# Task inputs
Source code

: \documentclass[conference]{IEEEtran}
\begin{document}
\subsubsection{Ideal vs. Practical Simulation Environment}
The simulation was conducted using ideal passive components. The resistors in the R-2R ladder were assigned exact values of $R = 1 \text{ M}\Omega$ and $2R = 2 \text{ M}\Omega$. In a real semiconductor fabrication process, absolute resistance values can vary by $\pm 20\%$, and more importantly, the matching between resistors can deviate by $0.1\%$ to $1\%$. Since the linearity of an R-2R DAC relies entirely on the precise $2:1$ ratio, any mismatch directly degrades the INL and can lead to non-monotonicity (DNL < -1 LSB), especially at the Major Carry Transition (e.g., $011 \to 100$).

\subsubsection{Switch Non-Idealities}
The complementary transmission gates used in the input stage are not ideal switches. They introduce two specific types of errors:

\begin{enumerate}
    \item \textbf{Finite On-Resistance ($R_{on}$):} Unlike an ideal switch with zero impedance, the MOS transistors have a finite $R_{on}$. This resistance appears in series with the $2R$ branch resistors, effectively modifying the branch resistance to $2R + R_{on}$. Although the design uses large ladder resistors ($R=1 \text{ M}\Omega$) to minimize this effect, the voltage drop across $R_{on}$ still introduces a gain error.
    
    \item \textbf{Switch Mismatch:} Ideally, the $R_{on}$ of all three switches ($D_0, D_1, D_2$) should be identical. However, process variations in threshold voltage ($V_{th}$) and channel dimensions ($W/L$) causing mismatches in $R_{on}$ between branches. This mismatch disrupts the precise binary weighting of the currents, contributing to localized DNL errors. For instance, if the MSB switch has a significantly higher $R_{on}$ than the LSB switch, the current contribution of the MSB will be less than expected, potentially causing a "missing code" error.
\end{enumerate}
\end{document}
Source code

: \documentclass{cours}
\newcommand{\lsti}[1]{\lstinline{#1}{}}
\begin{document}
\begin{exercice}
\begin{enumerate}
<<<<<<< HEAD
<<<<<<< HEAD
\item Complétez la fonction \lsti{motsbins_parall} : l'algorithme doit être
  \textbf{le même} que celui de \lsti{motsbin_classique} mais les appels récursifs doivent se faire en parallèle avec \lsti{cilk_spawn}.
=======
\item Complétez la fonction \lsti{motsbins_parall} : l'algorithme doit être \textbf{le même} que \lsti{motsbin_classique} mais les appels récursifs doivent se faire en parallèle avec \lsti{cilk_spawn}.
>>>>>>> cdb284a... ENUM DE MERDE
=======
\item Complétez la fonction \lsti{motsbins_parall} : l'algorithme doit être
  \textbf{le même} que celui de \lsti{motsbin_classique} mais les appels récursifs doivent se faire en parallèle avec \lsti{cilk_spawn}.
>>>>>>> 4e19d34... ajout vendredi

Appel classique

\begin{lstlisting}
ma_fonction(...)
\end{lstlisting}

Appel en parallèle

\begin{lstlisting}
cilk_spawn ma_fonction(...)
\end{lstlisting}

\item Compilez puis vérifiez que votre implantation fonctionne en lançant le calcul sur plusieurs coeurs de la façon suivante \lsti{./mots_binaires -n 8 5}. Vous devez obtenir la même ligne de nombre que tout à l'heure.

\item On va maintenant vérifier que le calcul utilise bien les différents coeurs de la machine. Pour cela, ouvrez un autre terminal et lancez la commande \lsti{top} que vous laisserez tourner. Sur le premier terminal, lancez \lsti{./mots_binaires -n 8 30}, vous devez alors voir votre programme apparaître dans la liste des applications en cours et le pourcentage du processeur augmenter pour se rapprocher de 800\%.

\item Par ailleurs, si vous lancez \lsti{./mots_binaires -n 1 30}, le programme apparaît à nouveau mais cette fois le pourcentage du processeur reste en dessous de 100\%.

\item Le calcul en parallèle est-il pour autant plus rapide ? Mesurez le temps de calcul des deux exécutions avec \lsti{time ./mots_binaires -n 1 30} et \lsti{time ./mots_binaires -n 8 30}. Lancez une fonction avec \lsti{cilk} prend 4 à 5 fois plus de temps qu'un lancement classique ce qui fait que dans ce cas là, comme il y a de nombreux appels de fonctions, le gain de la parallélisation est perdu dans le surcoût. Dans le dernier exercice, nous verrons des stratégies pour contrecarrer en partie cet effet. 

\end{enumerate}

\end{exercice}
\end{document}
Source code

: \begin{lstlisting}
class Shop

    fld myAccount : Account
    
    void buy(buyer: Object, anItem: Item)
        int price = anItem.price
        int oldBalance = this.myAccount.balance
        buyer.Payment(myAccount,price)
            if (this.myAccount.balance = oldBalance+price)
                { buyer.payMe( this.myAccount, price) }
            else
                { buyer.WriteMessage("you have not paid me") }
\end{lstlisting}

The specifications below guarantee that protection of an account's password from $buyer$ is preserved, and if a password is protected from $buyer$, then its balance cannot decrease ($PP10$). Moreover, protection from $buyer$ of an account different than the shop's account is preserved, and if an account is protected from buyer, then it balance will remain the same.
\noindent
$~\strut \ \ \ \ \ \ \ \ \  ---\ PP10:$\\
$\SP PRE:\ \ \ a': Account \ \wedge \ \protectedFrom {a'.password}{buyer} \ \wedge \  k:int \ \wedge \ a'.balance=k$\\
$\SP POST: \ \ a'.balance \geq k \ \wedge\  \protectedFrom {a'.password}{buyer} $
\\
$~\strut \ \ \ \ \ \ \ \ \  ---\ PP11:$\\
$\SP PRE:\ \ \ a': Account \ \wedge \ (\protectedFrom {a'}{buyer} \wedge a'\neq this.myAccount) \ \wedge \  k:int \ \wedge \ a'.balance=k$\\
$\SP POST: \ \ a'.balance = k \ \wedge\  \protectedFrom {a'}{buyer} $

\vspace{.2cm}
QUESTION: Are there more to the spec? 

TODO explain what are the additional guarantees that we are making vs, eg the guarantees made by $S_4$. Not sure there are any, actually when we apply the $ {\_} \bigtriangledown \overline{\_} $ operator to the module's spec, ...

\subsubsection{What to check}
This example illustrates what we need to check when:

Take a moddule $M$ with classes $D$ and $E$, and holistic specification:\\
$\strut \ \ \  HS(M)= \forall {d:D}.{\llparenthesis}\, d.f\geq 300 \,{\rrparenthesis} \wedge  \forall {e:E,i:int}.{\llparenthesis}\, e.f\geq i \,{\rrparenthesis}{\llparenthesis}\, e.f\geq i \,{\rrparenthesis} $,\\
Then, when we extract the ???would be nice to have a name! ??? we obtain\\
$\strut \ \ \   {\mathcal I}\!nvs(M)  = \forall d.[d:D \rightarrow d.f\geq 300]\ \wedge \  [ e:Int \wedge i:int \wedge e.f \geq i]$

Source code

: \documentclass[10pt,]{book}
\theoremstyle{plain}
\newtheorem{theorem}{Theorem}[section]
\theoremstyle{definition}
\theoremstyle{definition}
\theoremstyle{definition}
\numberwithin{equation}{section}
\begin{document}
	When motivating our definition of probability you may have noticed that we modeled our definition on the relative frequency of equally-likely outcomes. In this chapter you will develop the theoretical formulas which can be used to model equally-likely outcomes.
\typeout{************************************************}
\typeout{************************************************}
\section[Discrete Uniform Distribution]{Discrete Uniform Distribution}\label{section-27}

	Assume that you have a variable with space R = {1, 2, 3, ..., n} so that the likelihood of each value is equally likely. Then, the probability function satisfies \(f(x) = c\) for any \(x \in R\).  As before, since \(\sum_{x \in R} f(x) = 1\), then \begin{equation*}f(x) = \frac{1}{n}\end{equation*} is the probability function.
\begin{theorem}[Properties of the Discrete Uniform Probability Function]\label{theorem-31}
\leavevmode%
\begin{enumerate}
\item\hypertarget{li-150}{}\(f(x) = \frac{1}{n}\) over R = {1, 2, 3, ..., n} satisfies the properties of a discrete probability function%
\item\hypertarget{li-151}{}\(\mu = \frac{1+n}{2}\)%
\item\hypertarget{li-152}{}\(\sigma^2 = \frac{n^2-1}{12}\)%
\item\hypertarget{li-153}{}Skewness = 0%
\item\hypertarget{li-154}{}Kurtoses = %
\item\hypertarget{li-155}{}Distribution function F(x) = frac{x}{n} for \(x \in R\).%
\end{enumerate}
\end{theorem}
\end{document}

# Problem requirements
Starting at the line with "discrete probability function%", copy every line down to the last one above, exactly as written and with nothing else.

# Answer area
\item\hypertarget{li-150}{}\(f(x) = \frac{1}{n}\) over R = {1, 2, 3, ..., n} satisfies the properties of a discrete probability function%
\item\hypertarget{li-151}{}\(\mu = \frac{1+n}{2}\)%
\item\hypertarget{li-152}{}\(\sigma^2 = \frac{n^2-1}{12}\)%
\item\hypertarget{li-153}{}Skewness = 0%
\item\hypertarget{li-154}{}Kurtoses = %
\item\hypertarget{li-155}{}Distribution function F(x) = frac{x}{n} for \(x \in R\).%
\end{enumerate}
\end{theorem}
\end{document}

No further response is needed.